Initially, the French Jesuits supported by Mgr. Henri Lécroart (1864-1939), installed as Bishop co-adjutor of Southern Zhili province in February 1918, wanted an organ built by a French, or at least a Francophone, Catholic. Casavant in Québec was suggested, on the rationale that it was also a firm directed by “a good Christian and friend.”
However, one the German SVD priests at Yanzhou in nearby Shandong, Ferdinand Dransmann (1882-1942), put Lécroart in contact with the organ builder Kaufmann in Vienna. Casavant gave up the contract with grace. The heads of the firm were even said to have made a contribution to the cost of the new organ, sending it in care of a patroness, a Mme.
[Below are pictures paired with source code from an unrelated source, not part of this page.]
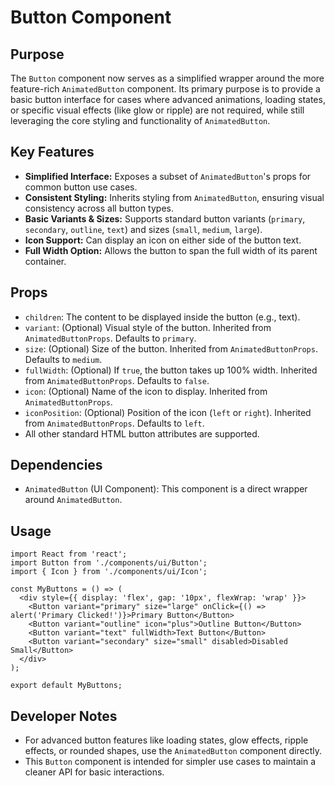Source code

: # Button Component

## Purpose
The `Button` component now serves as a simplified wrapper around the more feature-rich `AnimatedButton` component. Its primary purpose is to provide a basic button interface for cases where advanced animations, loading states, or specific visual effects (like glow or ripple) are not required, while still leveraging the core styling and functionality of `AnimatedButton`.

## Key Features
- **Simplified Interface:** Exposes a subset of `AnimatedButton`'s props for common button use cases.
- **Consistent Styling:** Inherits styling from `AnimatedButton`, ensuring visual consistency across all button types.
- **Basic Variants & Sizes:** Supports standard button variants (`primary`, `secondary`, `outline`, `text`) and sizes (`small`, `medium`, `large`).
- **Icon Support:** Can display an icon on either side of the button text.
- **Full Width Option:** Allows the button to span the full width of its parent container.

## Props
- `children`: The content to be displayed inside the button (e.g., text).
- `variant`: (Optional) Visual style of the button. Inherited from `AnimatedButtonProps`. Defaults to `primary`.
- `size`: (Optional) Size of the button. Inherited from `AnimatedButtonProps`. Defaults to `medium`.
- `fullWidth`: (Optional) If `true`, the button takes up 100% width. Inherited from `AnimatedButtonProps`. Defaults to `false`.
- `icon`: (Optional) Name of the icon to display. Inherited from `AnimatedButtonProps`.
- `iconPosition`: (Optional) Position of the icon (`left` or `right`). Inherited from `AnimatedButtonProps`. Defaults to `left`.
- All other standard HTML button attributes are supported.

## Dependencies
- `AnimatedButton` (UI Component): This component is a direct wrapper around `AnimatedButton`.

## Usage
```tsx
import React from 'react';
import Button from './components/ui/Button';
import { Icon } from './components/ui/Icon';

const MyButtons = () => (
  <div style={{ display: 'flex', gap: '10px', flexWrap: 'wrap' }}>
    <Button variant="primary" size="large" onClick={() => alert('Primary Clicked!')}>Primary Button</Button>
    <Button variant="outline" icon="plus">Outline Button</Button>
    <Button variant="text" fullWidth>Text Button</Button>
    <Button variant="secondary" size="small" disabled>Disabled Small</Button>
  </div>
);

export default MyButtons;
```

## Developer Notes
- For advanced button features like loading states, glow effects, ripple effects, or rounded shapes, use the `AnimatedButton` component directly.
- This `Button` component is intended for simpler use cases to maintain a cleaner API for basic interactions.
Gagnon, one of whose sons (Paul Gagnon) was a scholastic at the minor seminary at Daming. (Presumably this was the mother of Canadian organist-composer, Henri Gagnon (1887-1961), and refers to his brother.) An oak plaque on the organ loft rail (see main photo) commemorated the Canadian donation, and reads: “A Notre Dame de Grace: des Canadiens Catholiques. Filial Hommage”.
|I Manual (C-f3)||
Kornett 3-5 fach
Lieblich gedackt 8′
Vox cœlestis 8′
[Sesquialter, double draw with Mixtur] 2 ⅔′
Mixtur 2-3 fach
|Couplers||I/Ped, Superoktav I-I, Suboktave I-I, II/Ped, II/I,|
|Accessories||Combinations p, mf, f, Tutti, Absteller; Absteller für alle Register; Tubular pneumatic cone-valve chests on 90mm of wind.|
During the Cultural Revolution the church was wrecked, but by some extraordinary chance the organ (although completely torn apart internally) remained in situ in the organ loft. When the church was renovated in 1999, some ‘pipes’ were created out of sheet metal to fill the five flats of the case. When the Project surveyed the church in December 2009, we found the interior of the case indescribably dusty and dirty, and full of decaying (wooden) pipework, along with the shattered console and the pedal board (see photos).
This is one of only three organs, partially remaining in situ, found by the Project in Mainland China between 1989 and 2017.